Data records:
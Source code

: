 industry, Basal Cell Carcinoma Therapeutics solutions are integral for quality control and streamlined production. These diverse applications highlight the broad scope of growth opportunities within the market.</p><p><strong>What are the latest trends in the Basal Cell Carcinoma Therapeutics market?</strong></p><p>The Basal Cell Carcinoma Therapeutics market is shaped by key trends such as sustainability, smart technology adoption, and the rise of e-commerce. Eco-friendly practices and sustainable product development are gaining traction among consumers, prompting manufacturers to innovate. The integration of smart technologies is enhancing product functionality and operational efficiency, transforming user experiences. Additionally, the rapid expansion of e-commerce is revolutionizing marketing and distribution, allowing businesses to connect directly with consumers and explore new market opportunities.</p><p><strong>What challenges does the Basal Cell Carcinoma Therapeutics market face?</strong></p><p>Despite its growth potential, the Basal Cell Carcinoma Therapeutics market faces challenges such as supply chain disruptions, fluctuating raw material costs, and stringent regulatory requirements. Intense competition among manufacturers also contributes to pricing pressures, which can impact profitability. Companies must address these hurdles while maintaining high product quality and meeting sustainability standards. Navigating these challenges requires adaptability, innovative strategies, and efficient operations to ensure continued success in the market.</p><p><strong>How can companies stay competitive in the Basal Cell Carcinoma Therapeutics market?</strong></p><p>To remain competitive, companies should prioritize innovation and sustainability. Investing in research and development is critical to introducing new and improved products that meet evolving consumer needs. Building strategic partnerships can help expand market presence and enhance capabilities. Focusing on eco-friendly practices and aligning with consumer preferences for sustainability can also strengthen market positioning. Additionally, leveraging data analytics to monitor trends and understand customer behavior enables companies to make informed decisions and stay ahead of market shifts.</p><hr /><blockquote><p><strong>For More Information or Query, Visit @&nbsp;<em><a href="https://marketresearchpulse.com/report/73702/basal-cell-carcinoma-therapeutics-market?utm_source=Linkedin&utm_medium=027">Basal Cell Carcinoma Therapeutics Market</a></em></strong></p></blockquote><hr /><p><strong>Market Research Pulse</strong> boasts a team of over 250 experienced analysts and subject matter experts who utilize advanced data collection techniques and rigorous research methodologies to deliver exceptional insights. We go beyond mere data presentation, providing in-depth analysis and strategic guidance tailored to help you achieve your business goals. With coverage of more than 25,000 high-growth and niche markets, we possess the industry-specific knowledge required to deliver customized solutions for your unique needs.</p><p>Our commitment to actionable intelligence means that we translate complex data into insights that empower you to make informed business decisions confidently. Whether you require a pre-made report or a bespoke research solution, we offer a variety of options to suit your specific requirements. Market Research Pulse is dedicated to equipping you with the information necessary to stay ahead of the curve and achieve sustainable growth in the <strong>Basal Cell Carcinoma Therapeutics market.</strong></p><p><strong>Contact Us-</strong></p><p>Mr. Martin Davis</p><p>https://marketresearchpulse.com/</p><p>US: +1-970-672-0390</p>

---

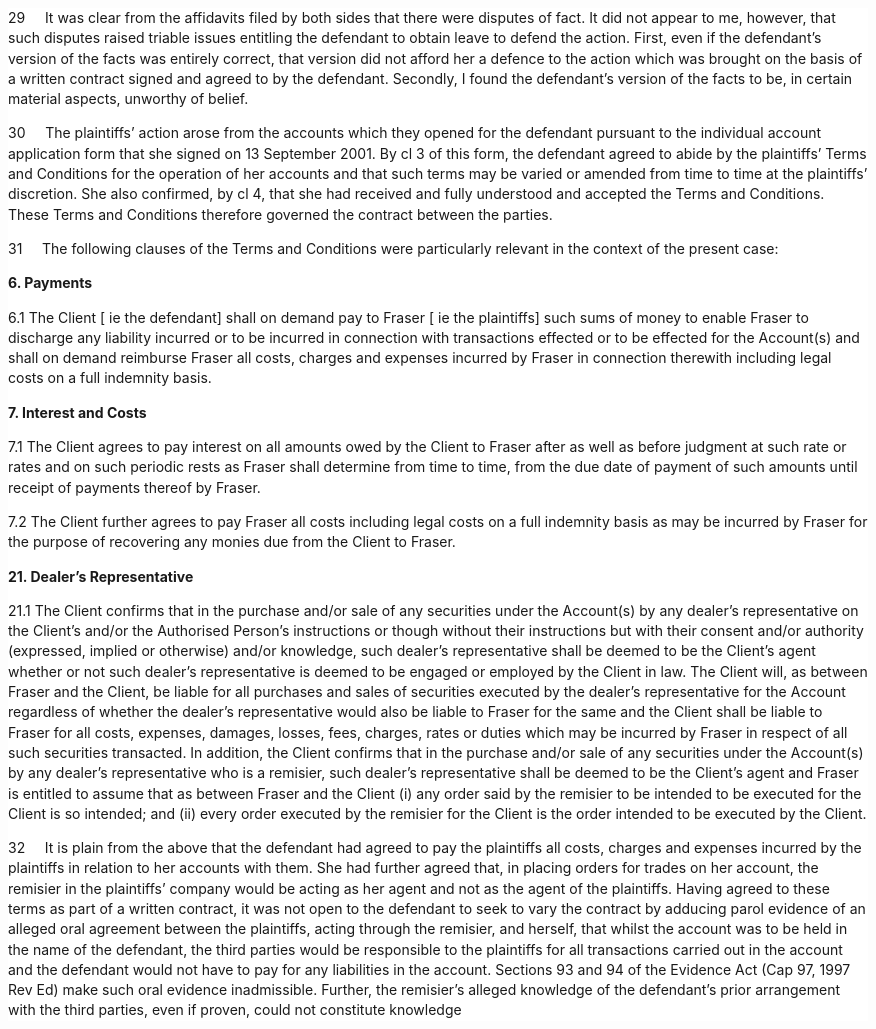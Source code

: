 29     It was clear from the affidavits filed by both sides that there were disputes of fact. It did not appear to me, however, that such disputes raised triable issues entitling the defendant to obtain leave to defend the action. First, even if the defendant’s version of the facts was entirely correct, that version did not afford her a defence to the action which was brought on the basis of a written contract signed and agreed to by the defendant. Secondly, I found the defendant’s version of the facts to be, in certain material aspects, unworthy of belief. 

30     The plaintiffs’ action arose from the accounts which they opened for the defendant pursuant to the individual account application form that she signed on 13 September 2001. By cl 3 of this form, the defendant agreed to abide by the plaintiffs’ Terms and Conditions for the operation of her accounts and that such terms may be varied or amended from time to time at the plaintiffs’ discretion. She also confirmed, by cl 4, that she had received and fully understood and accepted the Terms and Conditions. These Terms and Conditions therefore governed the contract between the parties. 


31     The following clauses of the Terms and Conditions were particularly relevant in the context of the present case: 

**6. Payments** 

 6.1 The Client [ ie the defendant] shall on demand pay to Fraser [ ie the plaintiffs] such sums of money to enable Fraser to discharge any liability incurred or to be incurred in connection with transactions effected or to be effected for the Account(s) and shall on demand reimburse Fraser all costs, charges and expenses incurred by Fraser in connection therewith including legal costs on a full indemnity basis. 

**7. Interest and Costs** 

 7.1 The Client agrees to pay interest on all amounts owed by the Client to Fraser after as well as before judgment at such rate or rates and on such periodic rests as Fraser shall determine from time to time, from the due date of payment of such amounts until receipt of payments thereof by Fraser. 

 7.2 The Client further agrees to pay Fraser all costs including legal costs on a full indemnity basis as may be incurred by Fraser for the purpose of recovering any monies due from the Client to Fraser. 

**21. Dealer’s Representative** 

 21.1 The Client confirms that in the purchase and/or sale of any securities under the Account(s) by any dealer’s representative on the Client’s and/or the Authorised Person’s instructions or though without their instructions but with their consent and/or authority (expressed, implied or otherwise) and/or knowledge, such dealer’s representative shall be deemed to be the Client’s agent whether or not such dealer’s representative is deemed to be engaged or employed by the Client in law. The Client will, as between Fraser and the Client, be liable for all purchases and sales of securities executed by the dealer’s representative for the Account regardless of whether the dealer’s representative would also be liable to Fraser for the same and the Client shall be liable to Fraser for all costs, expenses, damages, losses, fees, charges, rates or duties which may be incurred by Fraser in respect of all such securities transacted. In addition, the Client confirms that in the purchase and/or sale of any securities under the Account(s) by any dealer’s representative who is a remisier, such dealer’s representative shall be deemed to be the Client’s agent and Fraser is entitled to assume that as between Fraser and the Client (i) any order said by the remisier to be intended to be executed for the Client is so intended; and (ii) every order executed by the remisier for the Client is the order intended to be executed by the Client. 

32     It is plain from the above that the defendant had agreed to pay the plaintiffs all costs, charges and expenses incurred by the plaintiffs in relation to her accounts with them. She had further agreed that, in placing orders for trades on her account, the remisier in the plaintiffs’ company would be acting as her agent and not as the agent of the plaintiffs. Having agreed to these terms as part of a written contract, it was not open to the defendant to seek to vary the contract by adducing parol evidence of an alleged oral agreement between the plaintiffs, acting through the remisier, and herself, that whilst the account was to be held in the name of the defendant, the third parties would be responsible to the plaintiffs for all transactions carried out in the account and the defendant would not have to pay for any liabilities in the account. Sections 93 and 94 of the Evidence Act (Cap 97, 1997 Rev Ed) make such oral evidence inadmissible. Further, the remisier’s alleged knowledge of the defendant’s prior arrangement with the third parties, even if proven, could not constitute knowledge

---

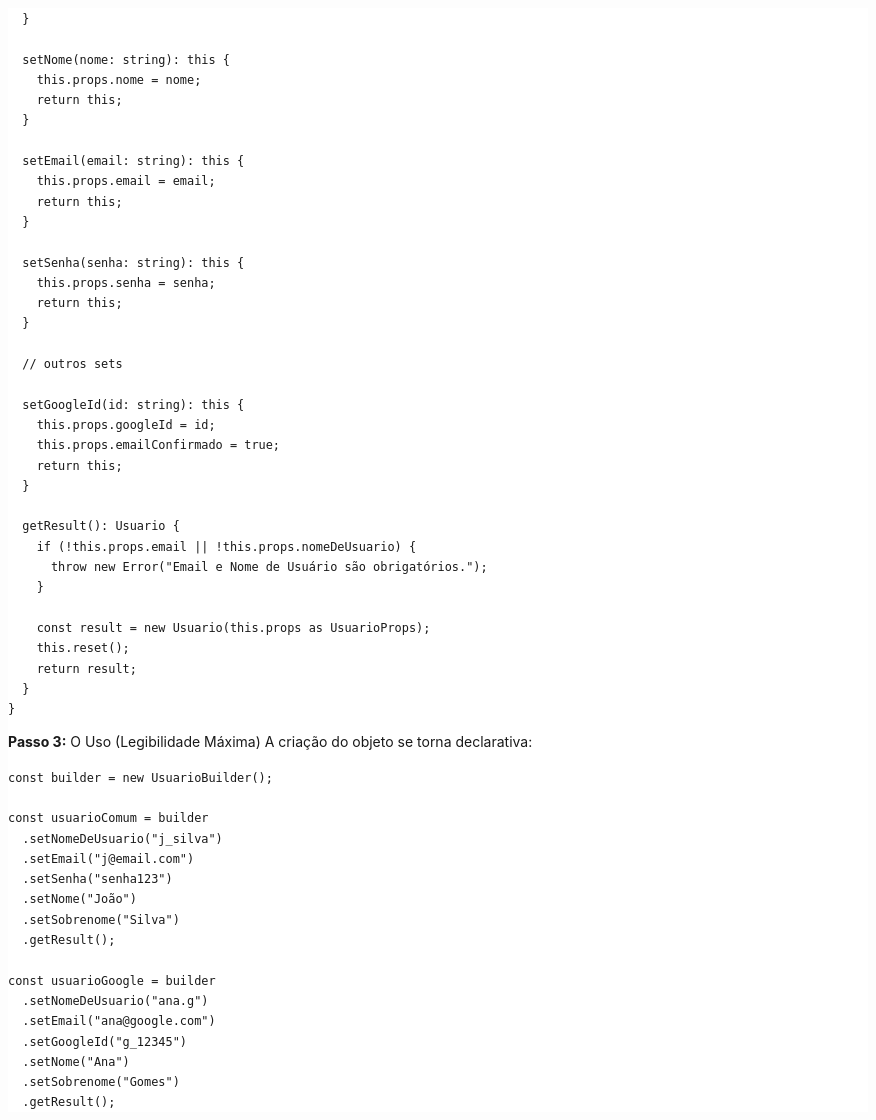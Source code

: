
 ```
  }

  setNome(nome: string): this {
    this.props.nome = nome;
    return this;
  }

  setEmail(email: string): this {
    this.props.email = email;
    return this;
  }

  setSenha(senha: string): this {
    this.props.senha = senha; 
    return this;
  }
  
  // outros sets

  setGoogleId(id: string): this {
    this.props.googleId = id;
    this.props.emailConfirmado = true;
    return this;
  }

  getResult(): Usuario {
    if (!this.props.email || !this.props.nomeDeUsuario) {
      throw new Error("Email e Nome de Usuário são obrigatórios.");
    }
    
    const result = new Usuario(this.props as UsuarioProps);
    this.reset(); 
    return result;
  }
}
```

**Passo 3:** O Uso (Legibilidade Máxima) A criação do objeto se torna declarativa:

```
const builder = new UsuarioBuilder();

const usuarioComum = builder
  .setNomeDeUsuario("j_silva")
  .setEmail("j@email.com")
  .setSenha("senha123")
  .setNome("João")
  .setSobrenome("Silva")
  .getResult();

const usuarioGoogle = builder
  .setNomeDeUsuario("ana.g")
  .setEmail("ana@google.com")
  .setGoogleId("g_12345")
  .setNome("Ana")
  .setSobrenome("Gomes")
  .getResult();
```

Activity:
Only the lines that contain the string "setEmail" are to be copied from the records.

Response below:
  setEmail(email: string): this {
  .setEmail("j@email.com")
  .setEmail("ana@google.com")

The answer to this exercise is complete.